▸ Your task
In your copy of the data, omit the pictures and keep all else exactly as given.

▸ Dataset

┏━━

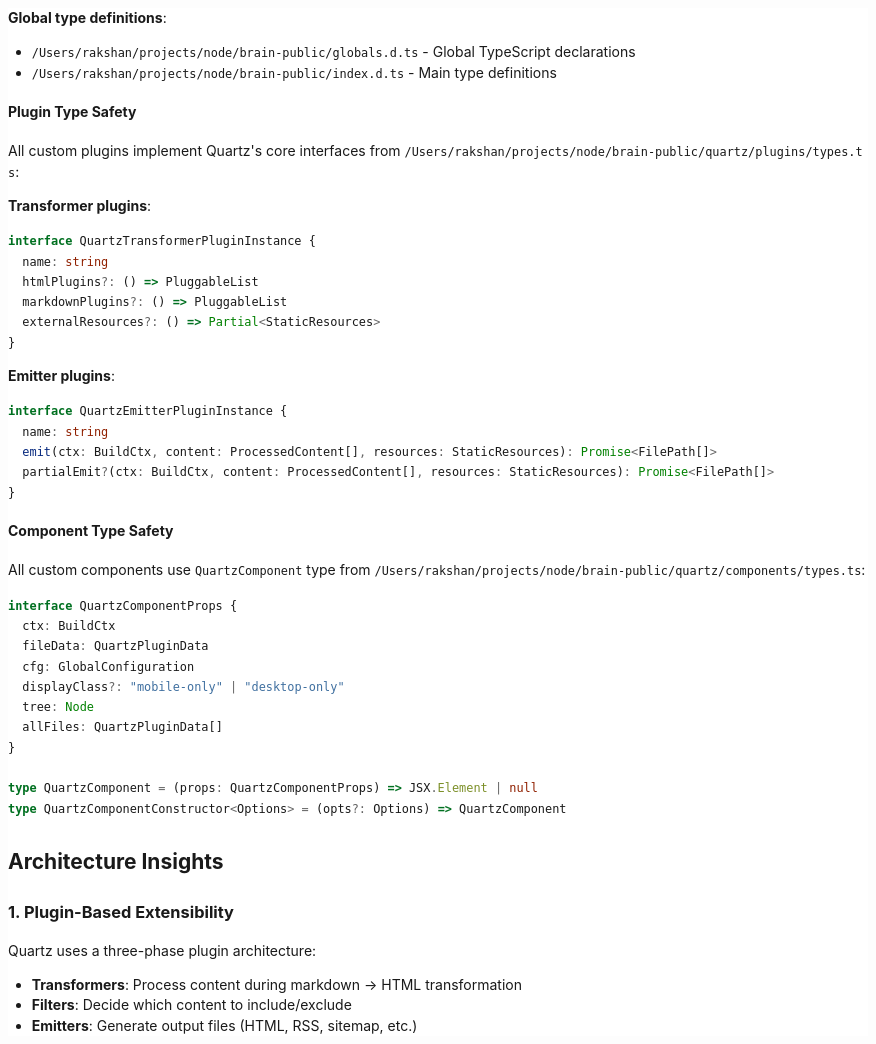 **Global type definitions**:
- `/Users/rakshan/projects/node/brain-public/globals.d.ts` - Global TypeScript declarations
- `/Users/rakshan/projects/node/brain-public/index.d.ts` - Main type definitions

#### Plugin Type Safety

All custom plugins implement Quartz's core interfaces from `/Users/rakshan/projects/node/brain-public/quartz/plugins/types.ts`:

**Transformer plugins**:
```typescript
interface QuartzTransformerPluginInstance {
  name: string
  htmlPlugins?: () => PluggableList
  markdownPlugins?: () => PluggableList
  externalResources?: () => Partial<StaticResources>
}
```

**Emitter plugins**:
```typescript
interface QuartzEmitterPluginInstance {
  name: string
  emit(ctx: BuildCtx, content: ProcessedContent[], resources: StaticResources): Promise<FilePath[]>
  partialEmit?(ctx: BuildCtx, content: ProcessedContent[], resources: StaticResources): Promise<FilePath[]>
}
```

#### Component Type Safety

All custom components use `QuartzComponent` type from `/Users/rakshan/projects/node/brain-public/quartz/components/types.ts`:

```typescript
interface QuartzComponentProps {
  ctx: BuildCtx
  fileData: QuartzPluginData
  cfg: GlobalConfiguration
  displayClass?: "mobile-only" | "desktop-only"
  tree: Node
  allFiles: QuartzPluginData[]
}

type QuartzComponent = (props: QuartzComponentProps) => JSX.Element | null
type QuartzComponentConstructor<Options> = (opts?: Options) => QuartzComponent
```

## Architecture Insights

### 1. Plugin-Based Extensibility

Quartz uses a three-phase plugin architecture:
- **Transformers**: Process content during markdown → HTML transformation
- **Filters**: Decide which content to include/exclude
- **Emitters**: Generate output files (HTML, RSS, sitemap, etc.)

┗━━

▸ Task response
 **Global type definitions**:
- `/Users/rakshan/projects/node/brain-public/globals.d.ts` - Global TypeScript declarations
- `/Users/rakshan/projects/node/brain-public/index.d.ts` - Main type definitions

#### Plugin Type Safety

All custom plugins implement Quartz's core interfaces from `/Users/rakshan/projects/node/brain-public/quartz/plugins/types.ts`:

**Transformer plugins**:
```typescript
interface QuartzTransformerPluginInstance {
  name: string
  htmlPlugins?: () => PluggableList
  markdownPlugins?: () => PluggableList
  externalResources?: () => Partial<StaticResources>
}
```

**Emitter plugins**:
```typescript
interface QuartzEmitterPluginInstance {
  name: string
  emit(ctx: BuildCtx, content: ProcessedContent[], resources: StaticResources): Promise<FilePath[]>
  partialEmit?(ctx: BuildCtx, content: ProcessedContent[], resources: StaticResources): Promise<FilePath[]>
}
```

#### Component Type Safety

All custom components use `QuartzComponent` type from `/Users/rakshan/projects/node/brain-public/quartz/components/types.ts`:

```typescript
interface QuartzComponentProps {
  ctx: BuildCtx
  fileData: QuartzPluginData
  cfg: GlobalConfiguration
  displayClass?: "mobile-only" | "desktop-only"
  tree: Node
  allFiles: QuartzPluginData[]
}

type QuartzComponent = (props: QuartzComponentProps) => JSX.Element | null
type QuartzComponentConstructor<Options> = (opts?: Options) => QuartzComponent
```

## Architecture Insights

### 1. Plugin-Based Extensibility

Quartz uses a three-phase plugin architecture:
- **Transformers**: Process content during markdown → HTML transformation
- **Filters**: Decide which content to include/exclude
- **Emitters**: Generate output files (HTML, RSS, sitemap, etc.)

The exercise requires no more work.